[Document images with source code]
+ + + + + + +
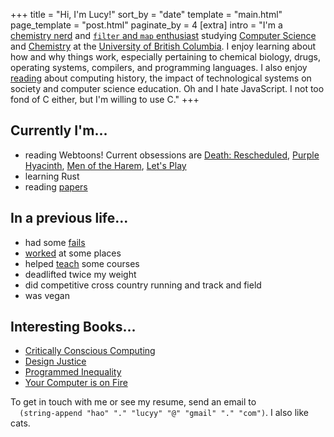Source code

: +++
title = "Hi, I'm Lucy!"
sort_by = "date"
template = "main.html"
page_template = "post.html"
paginate_by = 4
[extra]
intro = "I'm a [chemistry nerd](/blog/courses/lifesci/) and [`filter` and `map` enthusiast](/blog/courses/cpscmath/) studying [Computer Science](https://www.cs.ubc.ca/) and [Chemistry](https://www.chem.ubc.ca/) at the [University of British Columbia](https://www.ubc.ca/). I enjoy learning about how and why things work, especially pertaining to chemical biology, drugs, operating systems, compilers, and programming languages. I also enjoy [reading](/blog/papers/) about computing history, the impact of technological systems on society and computer science education. Oh and I hate JavaScript. I not too fond of C either, but I'm willing to use C."
+++

## Currently I'm...
- reading Webtoons! Current obsessions are [Death: Rescheduled](https://www.webtoons.com/en/thriller/death-rescheduled/list?title_no=3515&page=1), [Purple Hyacinth](https://www.webtoons.com/en/mystery/purple-hyacinth/list?title_no=1621&page=1), [Men of the Harem](https://www.webtoons.com/en/fantasy/men-of-the-harem/list?title_no=2443&page=1), [Let's Play](https://www.webtoons.com/en/romance/letsplay/list?title_no=1218&page=1)
- learning Rust
- reading [papers](@/blog/papers/_index.md)

## In a previous life...
- had some [fails](@/blog/me/fails.md)
- [worked](@/blog/me/experience.md) at some places
- helped [teach](@/blog/me/experience.md) some courses
- deadlifted twice my weight
- did competitive cross country running and track and field
- was vegan

## Interesting Books...
- [Critically Conscious Computing](@/blog/papers/compsci/cs-edu/ccc.md)
- [Design Justice](@/blog/papers/compsci/critical/design-justice.md)
- [Programmed Inequality](https://mitpress.mit.edu/books/programmed-inequality)
- [Your Computer is on Fire](@/blog/papers/compsci/critical/computer-on-fire.md)

<p>
To get in touch with me or see my resume, send an email to <code>
  (string-append "hao" "." "lucyy" "@" "gmail" "." "com")</code>. I also like cats.
</p>

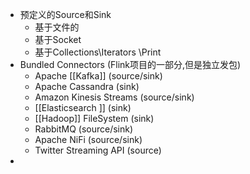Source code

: - 预定义的Source和Sink
	- 基于文件的
	- 基于Socket
	- 基于Collections\\Iterators \\Print
- Bundled Connectors (Flink项目的一部分,但是独立发包)
	- Apache [[Kafka]] (source/sink)
	- Apache Cassandra (sink)
	- Amazon Kinesis Streams (source/sink)
	- [[Elasticsearch ]] (sink)
	- [[Hadoop]] FileSystem (sink)
	- RabbitMQ (source/sink)
	- Apache NiFi (source/sink)
	- Twitter Streaming API (source)
-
+ + + + + + +
Return every entry above exactly as written, with no pictures included.

- **Answer space**:
Source code

: +++
title = "Hi, I'm Lucy!"
sort_by = "date"
template = "main.html"
page_template = "post.html"
paginate_by = 4
[extra]
intro = "I'm a [chemistry nerd](/blog/courses/lifesci/) and [`filter` and `map` enthusiast](/blog/courses/cpscmath/) studying [Computer Science](https://www.cs.ubc.ca/) and [Chemistry](https://www.chem.ubc.ca/) at the [University of British Columbia](https://www.ubc.ca/). I enjoy learning about how and why things work, especially pertaining to chemical biology, drugs, operating systems, compilers, and programming languages. I also enjoy [reading](/blog/papers/) about computing history, the impact of technological systems on society and computer science education. Oh and I hate JavaScript. I not too fond of C either, but I'm willing to use C."
+++

## Currently I'm...
- reading Webtoons! Current obsessions are [Death: Rescheduled](https://www.webtoons.com/en/thriller/death-rescheduled/list?title_no=3515&page=1), [Purple Hyacinth](https://www.webtoons.com/en/mystery/purple-hyacinth/list?title_no=1621&page=1), [Men of the Harem](https://www.webtoons.com/en/fantasy/men-of-the-harem/list?title_no=2443&page=1), [Let's Play](https://www.webtoons.com/en/romance/letsplay/list?title_no=1218&page=1)
- learning Rust
- reading [papers](@/blog/papers/_index.md)

## In a previous life...
- had some [fails](@/blog/me/fails.md)
- [worked](@/blog/me/experience.md) at some places
- helped [teach](@/blog/me/experience.md) some courses
- deadlifted twice my weight
- did competitive cross country running and track and field
- was vegan

## Interesting Books...
- [Critically Conscious Computing](@/blog/papers/compsci/cs-edu/ccc.md)
- [Design Justice](@/blog/papers/compsci/critical/design-justice.md)
- [Programmed Inequality](https://mitpress.mit.edu/books/programmed-inequality)
- [Your Computer is on Fire](@/blog/papers/compsci/critical/computer-on-fire.md)

<p>
To get in touch with me or see my resume, send an email to <code>
  (string-append "hao" "." "lucyy" "@" "gmail" "." "com")</code>. I also like cats.
</p>

Source code

: - 预定义的Source和Sink
	- 基于文件的
	- 基于Socket
	- 基于Collections\\Iterators \\Print
- Bundled Connectors (Flink项目的一部分,但是独立发包)
	- Apache [[Kafka]] (source/sink)
	- Apache Cassandra (sink)
	- Amazon Kinesis Streams (source/sink)
	- [[Elasticsearch ]] (sink)
	- [[Hadoop]] FileSystem (sink)
	- RabbitMQ (source/sink)
	- Apache NiFi (source/sink)
	- Twitter Streaming API (source)
-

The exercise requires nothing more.